- Assigned task
Where in the records does the word "Reason" occur? Copy each line in which it does.

*****

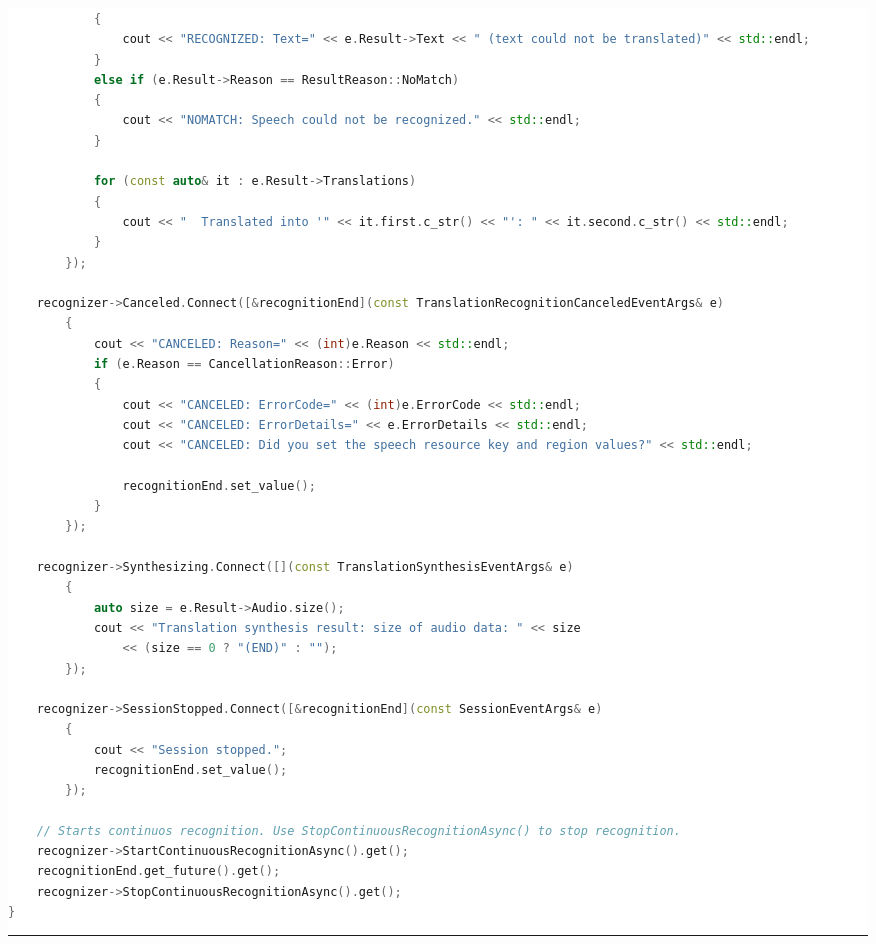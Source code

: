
 ```cpp
            {
                cout << "RECOGNIZED: Text=" << e.Result->Text << " (text could not be translated)" << std::endl;
            }
            else if (e.Result->Reason == ResultReason::NoMatch)
            {
                cout << "NOMATCH: Speech could not be recognized." << std::endl;
            }

            for (const auto& it : e.Result->Translations)
            {
                cout << "  Translated into '" << it.first.c_str() << "': " << it.second.c_str() << std::endl;
            }
        });

    recognizer->Canceled.Connect([&recognitionEnd](const TranslationRecognitionCanceledEventArgs& e)
        {
            cout << "CANCELED: Reason=" << (int)e.Reason << std::endl;
            if (e.Reason == CancellationReason::Error)
            {
                cout << "CANCELED: ErrorCode=" << (int)e.ErrorCode << std::endl;
                cout << "CANCELED: ErrorDetails=" << e.ErrorDetails << std::endl;
                cout << "CANCELED: Did you set the speech resource key and region values?" << std::endl;

                recognitionEnd.set_value();
            }
        });

    recognizer->Synthesizing.Connect([](const TranslationSynthesisEventArgs& e)
        {
            auto size = e.Result->Audio.size();
            cout << "Translation synthesis result: size of audio data: " << size
                << (size == 0 ? "(END)" : "");
        });

    recognizer->SessionStopped.Connect([&recognitionEnd](const SessionEventArgs& e)
        {
            cout << "Session stopped.";
            recognitionEnd.set_value();
        });

    // Starts continuos recognition. Use StopContinuousRecognitionAsync() to stop recognition.
    recognizer->StartContinuousRecognitionAsync().get();
    recognitionEnd.get_future().get();
    recognizer->StopContinuousRecognitionAsync().get();
}
```
---
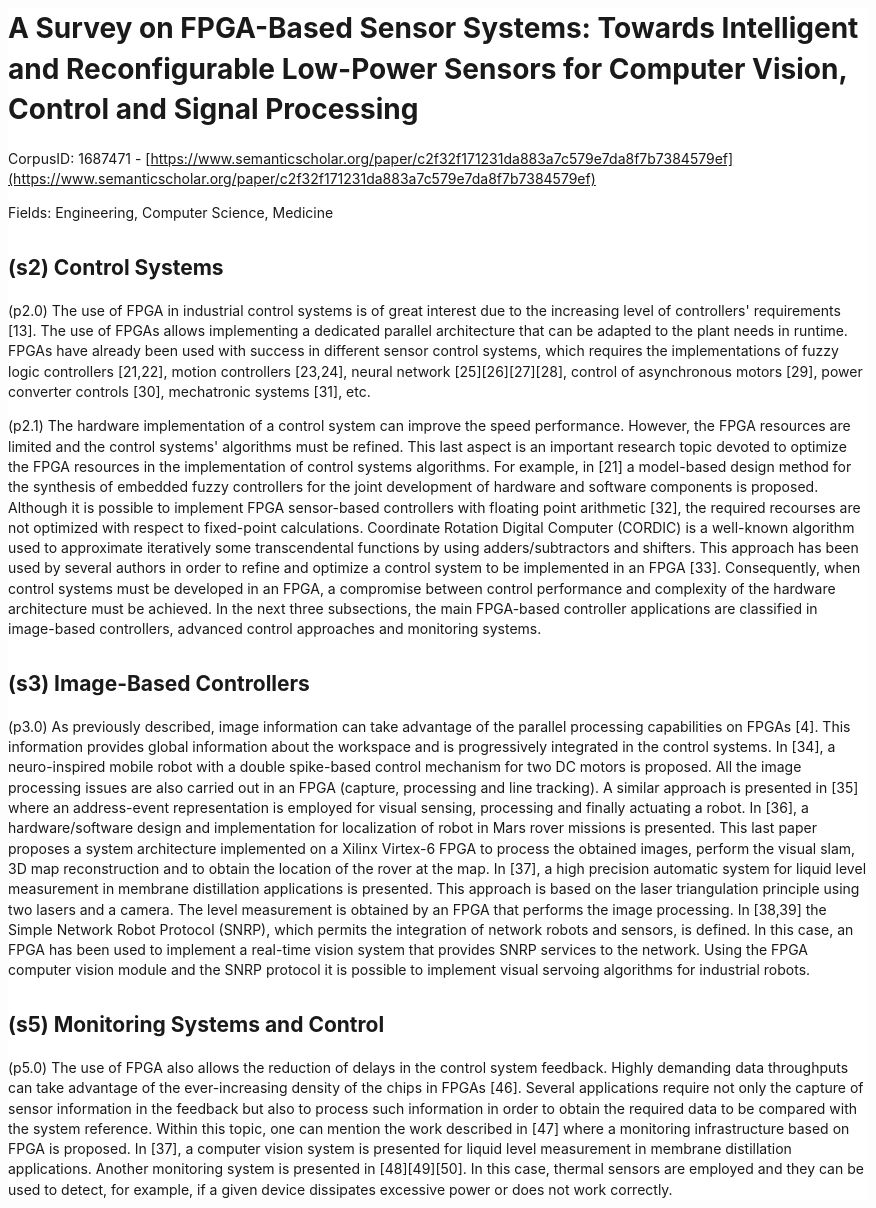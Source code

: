 # A Survey on FPGA-Based Sensor Systems: Towards Intelligent and Reconfigurable Low-Power Sensors for Computer Vision, Control and Signal Processing

CorpusID: 1687471 - [https://www.semanticscholar.org/paper/c2f32f171231da883a7c579e7da8f7b7384579ef](https://www.semanticscholar.org/paper/c2f32f171231da883a7c579e7da8f7b7384579ef)

Fields: Engineering, Computer Science, Medicine

## (s2) Control Systems
(p2.0) The use of FPGA in industrial control systems is of great interest due to the increasing level of controllers' requirements [13]. The use of FPGAs allows implementing a dedicated parallel architecture that can be adapted to the plant needs in runtime. FPGAs have already been used with success in different sensor control systems, which requires the implementations of fuzzy logic controllers [21,22], motion controllers [23,24], neural network [25][26][27][28], control of asynchronous motors [29], power converter controls [30], mechatronic systems [31], etc.

(p2.1) The hardware implementation of a control system can improve the speed performance. However, the FPGA resources are limited and the control systems' algorithms must be refined. This last aspect is an important research topic devoted to optimize the FPGA resources in the implementation of control systems algorithms. For example, in [21] a model-based design method for the synthesis of embedded fuzzy controllers for the joint development of hardware and software components is proposed. Although it is possible to implement FPGA sensor-based controllers with floating point arithmetic [32], the required recourses are not optimized with respect to fixed-point calculations. Coordinate Rotation Digital Computer (CORDIC) is a well-known algorithm used to approximate iteratively some transcendental functions by using adders/subtractors and shifters. This approach has been used by several authors in order to refine and optimize a control system to be implemented in an FPGA [33]. Consequently, when control systems must be developed in an FPGA, a compromise between control performance and complexity of the hardware architecture must be achieved. In the next three subsections, the main FPGA-based controller applications are classified in image-based controllers, advanced control approaches and monitoring systems.
## (s3) Image-Based Controllers
(p3.0) As previously described, image information can take advantage of the parallel processing capabilities on FPGAs [4]. This information provides global information about the workspace and is progressively integrated in the control systems. In [34], a neuro-inspired mobile robot with a double spike-based control mechanism for two DC motors is proposed. All the image processing issues are also carried out in an FPGA (capture, processing and line tracking). A similar approach is presented in [35] where an address-event representation is employed for visual sensing, processing and finally actuating a robot. In [36], a hardware/software design and implementation for localization of robot in Mars rover missions is presented. This last paper proposes a system architecture implemented on a Xilinx Virtex-6 FPGA to process the obtained images, perform the visual slam, 3D map reconstruction and to obtain the location of the rover at the map. In [37], a high precision automatic system for liquid level measurement in membrane distillation applications is presented. This approach is based on the laser triangulation principle using two lasers and a camera. The level measurement is obtained by an FPGA that performs the image processing. In [38,39] the Simple Network Robot Protocol (SNRP), which permits the integration of network robots and sensors, is defined. In this case, an FPGA has been used to implement a real-time vision system that provides SNRP services to the network. Using the FPGA computer vision module and the SNRP protocol it is possible to implement visual servoing algorithms for industrial robots.
## (s5) Monitoring Systems and Control
(p5.0) The use of FPGA also allows the reduction of delays in the control system feedback. Highly demanding data throughputs can take advantage of the ever-increasing density of the chips in FPGAs [46]. Several applications require not only the capture of sensor information in the feedback but also to process such information in order to obtain the required data to be compared with the system reference. Within this topic, one can mention the work described in [47] where a monitoring infrastructure based on FPGA is proposed. In [37], a computer vision system is presented for liquid level measurement in membrane distillation applications. Another monitoring system is presented in [48][49][50]. In this case, thermal sensors are employed and they can be used to detect, for example, if a given device dissipates excessive power or does not work correctly.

*****

- Written answer
            else if (e.Result->Reason == ResultReason::NoMatch)
            cout << "CANCELED: Reason=" << (int)e.Reason << std::endl;
            if (e.Reason == CancellationReason::Error)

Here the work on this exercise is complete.